Dataset entries:

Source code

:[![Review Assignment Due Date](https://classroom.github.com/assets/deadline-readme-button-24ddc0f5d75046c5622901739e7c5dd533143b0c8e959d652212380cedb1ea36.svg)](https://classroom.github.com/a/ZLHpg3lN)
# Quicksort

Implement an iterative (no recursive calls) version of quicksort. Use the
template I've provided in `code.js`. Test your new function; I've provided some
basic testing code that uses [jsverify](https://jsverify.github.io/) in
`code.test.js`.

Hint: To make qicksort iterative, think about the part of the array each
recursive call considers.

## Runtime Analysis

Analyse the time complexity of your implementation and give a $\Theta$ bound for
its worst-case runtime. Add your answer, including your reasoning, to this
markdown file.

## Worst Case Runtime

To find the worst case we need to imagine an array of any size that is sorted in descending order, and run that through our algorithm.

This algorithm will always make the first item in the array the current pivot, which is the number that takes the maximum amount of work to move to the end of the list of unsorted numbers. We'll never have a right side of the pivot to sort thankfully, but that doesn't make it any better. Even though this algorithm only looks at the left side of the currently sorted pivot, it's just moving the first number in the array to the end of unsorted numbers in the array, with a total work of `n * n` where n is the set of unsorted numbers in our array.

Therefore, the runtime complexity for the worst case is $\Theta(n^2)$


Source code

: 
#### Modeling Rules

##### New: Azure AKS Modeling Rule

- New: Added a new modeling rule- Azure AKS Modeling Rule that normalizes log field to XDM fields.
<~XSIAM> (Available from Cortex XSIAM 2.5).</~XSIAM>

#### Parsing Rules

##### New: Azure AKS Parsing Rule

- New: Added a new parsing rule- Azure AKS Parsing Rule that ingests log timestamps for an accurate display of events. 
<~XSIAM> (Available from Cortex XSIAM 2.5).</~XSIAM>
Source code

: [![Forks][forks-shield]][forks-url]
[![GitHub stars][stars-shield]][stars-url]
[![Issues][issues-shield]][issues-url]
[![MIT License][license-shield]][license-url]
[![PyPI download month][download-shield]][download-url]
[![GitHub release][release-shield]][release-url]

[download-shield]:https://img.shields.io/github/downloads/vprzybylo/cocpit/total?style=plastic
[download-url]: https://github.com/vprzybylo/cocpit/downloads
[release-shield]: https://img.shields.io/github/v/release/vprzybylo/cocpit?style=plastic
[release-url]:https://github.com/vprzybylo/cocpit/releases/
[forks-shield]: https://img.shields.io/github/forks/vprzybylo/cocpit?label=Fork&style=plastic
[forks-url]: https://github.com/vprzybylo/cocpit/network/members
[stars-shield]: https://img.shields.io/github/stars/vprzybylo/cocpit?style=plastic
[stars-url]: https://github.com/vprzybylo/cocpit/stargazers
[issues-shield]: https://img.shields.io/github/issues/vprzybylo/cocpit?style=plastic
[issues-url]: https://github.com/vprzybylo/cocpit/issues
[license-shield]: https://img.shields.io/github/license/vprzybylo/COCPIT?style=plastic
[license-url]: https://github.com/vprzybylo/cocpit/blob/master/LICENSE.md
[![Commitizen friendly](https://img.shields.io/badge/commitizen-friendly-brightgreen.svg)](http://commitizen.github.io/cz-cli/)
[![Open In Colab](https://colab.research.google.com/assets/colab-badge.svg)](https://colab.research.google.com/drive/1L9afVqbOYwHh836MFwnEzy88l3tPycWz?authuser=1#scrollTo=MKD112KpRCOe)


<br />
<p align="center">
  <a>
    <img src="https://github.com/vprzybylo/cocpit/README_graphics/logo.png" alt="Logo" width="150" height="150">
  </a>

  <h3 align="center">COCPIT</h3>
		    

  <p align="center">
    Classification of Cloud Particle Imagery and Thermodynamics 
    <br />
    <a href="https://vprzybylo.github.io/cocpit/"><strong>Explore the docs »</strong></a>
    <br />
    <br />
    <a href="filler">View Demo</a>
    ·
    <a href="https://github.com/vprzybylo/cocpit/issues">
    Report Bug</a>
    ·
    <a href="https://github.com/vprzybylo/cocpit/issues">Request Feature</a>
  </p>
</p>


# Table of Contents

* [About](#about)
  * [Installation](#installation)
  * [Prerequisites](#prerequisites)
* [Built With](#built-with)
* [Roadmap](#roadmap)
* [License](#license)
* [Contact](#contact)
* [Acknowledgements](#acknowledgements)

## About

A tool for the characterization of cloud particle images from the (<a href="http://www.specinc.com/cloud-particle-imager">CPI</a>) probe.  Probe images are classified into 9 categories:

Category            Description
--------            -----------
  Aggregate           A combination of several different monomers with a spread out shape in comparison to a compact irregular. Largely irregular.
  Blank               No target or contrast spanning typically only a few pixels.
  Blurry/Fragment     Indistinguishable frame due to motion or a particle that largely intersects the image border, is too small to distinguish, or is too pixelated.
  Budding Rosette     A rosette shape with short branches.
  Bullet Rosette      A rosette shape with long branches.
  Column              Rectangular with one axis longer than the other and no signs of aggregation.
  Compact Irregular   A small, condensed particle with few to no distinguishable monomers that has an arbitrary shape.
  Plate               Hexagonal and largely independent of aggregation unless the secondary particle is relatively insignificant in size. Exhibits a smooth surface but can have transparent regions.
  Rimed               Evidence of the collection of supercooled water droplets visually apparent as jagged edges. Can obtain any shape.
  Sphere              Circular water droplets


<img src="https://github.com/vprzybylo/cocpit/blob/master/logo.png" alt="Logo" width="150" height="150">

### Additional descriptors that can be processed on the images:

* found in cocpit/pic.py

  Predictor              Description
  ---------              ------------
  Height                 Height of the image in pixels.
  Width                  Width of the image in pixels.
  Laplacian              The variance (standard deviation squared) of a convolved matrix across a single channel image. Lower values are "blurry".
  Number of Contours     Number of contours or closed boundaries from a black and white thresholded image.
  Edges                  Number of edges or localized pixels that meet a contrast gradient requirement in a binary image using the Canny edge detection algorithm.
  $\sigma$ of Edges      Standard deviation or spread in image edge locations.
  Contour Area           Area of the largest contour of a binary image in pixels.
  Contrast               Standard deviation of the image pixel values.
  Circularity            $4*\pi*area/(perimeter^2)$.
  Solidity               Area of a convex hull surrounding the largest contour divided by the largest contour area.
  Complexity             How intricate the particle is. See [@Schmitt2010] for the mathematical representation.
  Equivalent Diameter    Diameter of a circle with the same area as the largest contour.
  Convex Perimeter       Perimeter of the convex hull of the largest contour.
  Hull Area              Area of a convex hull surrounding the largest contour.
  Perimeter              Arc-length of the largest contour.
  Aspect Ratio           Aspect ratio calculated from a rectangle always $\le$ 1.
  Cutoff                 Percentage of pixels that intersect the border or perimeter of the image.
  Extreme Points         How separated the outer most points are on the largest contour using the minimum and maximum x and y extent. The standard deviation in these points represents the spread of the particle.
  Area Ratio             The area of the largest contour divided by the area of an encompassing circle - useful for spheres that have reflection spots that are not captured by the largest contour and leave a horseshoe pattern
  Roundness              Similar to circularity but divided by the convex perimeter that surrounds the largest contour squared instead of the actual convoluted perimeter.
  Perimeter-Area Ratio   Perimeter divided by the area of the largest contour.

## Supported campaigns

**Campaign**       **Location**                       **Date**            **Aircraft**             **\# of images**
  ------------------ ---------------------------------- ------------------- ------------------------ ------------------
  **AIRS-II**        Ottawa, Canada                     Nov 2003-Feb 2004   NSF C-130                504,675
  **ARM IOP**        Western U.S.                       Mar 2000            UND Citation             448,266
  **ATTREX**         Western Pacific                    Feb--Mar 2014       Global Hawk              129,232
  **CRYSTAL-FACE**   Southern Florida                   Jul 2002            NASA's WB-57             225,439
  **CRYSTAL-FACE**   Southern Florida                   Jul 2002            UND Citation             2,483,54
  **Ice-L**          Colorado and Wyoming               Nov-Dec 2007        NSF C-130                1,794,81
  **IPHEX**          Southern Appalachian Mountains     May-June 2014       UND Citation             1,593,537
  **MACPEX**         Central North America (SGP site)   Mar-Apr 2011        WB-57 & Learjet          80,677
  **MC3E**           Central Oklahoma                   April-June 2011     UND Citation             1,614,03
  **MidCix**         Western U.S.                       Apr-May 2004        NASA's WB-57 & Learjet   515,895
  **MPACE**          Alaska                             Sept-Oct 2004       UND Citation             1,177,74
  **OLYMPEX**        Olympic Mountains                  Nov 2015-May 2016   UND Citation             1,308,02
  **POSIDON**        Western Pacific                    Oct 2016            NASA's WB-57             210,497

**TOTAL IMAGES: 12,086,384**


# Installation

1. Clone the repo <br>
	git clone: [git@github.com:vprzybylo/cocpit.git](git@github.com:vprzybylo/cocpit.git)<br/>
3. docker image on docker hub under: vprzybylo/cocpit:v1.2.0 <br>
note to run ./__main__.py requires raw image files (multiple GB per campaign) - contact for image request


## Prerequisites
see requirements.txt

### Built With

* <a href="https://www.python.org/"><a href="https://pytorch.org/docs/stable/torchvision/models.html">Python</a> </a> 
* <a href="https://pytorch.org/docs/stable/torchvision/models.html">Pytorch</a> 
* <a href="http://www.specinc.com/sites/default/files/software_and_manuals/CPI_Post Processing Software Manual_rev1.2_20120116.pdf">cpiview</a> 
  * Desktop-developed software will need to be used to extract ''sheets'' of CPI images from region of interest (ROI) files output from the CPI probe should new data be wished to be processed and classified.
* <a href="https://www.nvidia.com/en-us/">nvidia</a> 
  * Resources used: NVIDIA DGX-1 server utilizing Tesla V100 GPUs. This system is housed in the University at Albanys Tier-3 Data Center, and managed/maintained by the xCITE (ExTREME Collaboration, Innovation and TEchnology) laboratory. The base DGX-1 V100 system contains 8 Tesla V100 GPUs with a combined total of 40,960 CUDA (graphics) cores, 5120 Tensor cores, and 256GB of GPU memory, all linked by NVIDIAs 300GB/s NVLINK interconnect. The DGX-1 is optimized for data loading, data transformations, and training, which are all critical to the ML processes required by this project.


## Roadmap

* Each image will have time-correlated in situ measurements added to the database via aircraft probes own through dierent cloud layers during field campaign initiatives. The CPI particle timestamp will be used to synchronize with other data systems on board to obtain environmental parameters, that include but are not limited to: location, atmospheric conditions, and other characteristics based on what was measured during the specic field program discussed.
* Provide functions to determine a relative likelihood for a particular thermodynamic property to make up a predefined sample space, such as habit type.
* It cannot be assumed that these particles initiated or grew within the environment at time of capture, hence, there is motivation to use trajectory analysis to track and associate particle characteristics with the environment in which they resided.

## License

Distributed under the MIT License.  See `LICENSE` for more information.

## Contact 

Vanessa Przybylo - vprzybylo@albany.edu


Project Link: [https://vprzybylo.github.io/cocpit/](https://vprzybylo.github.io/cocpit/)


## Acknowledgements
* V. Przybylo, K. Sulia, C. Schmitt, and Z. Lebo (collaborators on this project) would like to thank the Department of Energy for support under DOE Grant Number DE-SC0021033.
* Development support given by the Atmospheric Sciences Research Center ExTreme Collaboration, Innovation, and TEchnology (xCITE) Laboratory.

# WORK INSTRUCTION
Copy each line in the data that holds the word "Parsing".

# TASK RESULT
#### Parsing Rules
##### New: Azure AKS Parsing Rule
- New: Added a new parsing rule- Azure AKS Parsing Rule that ingests log timestamps for an accurate display of events. 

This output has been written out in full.